Before COX and BLACK, Circuit Judges, and FAY, Senior Circuit Judge. Robert M. Hustead, P.A., Homestead, FL, for appellant. Barbara Lynn Phillips, Phillips & Phillips, P.A., Miami, FL, for appellees.

Daniel and Sara Boone (the Boones) brought a bankruptcy adversary proceeding against Community Bank (the Bank), claiming that the Bank had tortiously interfered with the sale of the Boones' house.   The bankruptcy court awarded the Boones actual and punitive damages.   The district court affirmed the judgment, and the Bank appeals.   Concluding that there is no federal jurisdiction over the claim, we reverse and remand with instructions to vacate the bankruptcy court's judgment and dismiss the claim for want of jurisdiction.


In 1985, the Boones purchased a house in Homestead, Florida, with a $59,000 mortgage loan from the Bank.   Three years later, the Bank lent $45,000 to the Boones' wholly owned corporation, Daniel Boone Farms, Inc.   The Boones guaranteed the corporate loan.   The guarantee was unsecured, but the home mortgage agreement contained a “dragnet clause” that purported to secure not only the mortgage debt but also all future debts the Boones would owe the Bank.   In June 1989, Daniel Boone Farms defaulted on the Bank's loan, making the Boones individually liable for the corporate debt.
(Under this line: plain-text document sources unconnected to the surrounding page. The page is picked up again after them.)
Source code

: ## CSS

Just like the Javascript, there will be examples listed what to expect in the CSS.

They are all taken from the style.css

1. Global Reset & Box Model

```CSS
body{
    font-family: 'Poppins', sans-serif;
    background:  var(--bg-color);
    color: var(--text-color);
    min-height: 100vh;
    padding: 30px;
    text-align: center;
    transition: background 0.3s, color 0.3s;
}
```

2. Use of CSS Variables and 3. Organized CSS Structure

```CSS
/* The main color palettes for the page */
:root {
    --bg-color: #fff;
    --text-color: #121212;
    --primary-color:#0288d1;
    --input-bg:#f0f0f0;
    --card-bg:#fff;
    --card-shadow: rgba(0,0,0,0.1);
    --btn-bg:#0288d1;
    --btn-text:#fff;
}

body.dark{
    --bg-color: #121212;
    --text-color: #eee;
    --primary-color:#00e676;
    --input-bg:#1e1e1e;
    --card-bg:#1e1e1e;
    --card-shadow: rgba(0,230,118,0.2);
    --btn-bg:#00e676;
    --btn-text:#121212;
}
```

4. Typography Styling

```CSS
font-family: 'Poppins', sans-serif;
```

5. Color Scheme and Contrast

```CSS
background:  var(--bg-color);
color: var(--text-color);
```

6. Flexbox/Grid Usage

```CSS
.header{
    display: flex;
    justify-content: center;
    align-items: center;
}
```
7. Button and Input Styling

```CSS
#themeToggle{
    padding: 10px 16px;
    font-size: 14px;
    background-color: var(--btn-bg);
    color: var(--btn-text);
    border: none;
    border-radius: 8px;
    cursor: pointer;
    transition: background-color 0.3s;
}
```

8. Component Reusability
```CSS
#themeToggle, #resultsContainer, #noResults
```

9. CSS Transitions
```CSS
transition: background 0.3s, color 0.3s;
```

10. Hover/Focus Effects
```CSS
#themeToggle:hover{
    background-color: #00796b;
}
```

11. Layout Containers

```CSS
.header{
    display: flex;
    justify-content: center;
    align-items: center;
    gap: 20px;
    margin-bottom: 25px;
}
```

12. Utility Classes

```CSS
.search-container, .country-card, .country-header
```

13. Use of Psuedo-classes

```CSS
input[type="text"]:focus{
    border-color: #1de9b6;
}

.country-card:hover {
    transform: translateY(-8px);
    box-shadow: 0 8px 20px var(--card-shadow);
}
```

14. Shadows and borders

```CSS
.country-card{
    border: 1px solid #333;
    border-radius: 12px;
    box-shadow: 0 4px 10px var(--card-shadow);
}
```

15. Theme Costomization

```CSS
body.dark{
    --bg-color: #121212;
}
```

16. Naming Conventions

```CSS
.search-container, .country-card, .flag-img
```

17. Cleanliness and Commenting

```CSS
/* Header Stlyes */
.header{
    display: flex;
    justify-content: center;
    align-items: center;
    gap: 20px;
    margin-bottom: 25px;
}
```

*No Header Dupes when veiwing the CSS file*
Also in June 1989, the Boones contracted to sell their house to Mr. and Mrs. Douglas Ulmer for $91,000.   A closing date was set for late July.   A week after entering the contract to sell their house, the Boones individually filed a petition in bankruptcy under chapter 7.   The mortgage debt at the time of filing was $53,000, and the Boones owed $45,783 on the guarantee.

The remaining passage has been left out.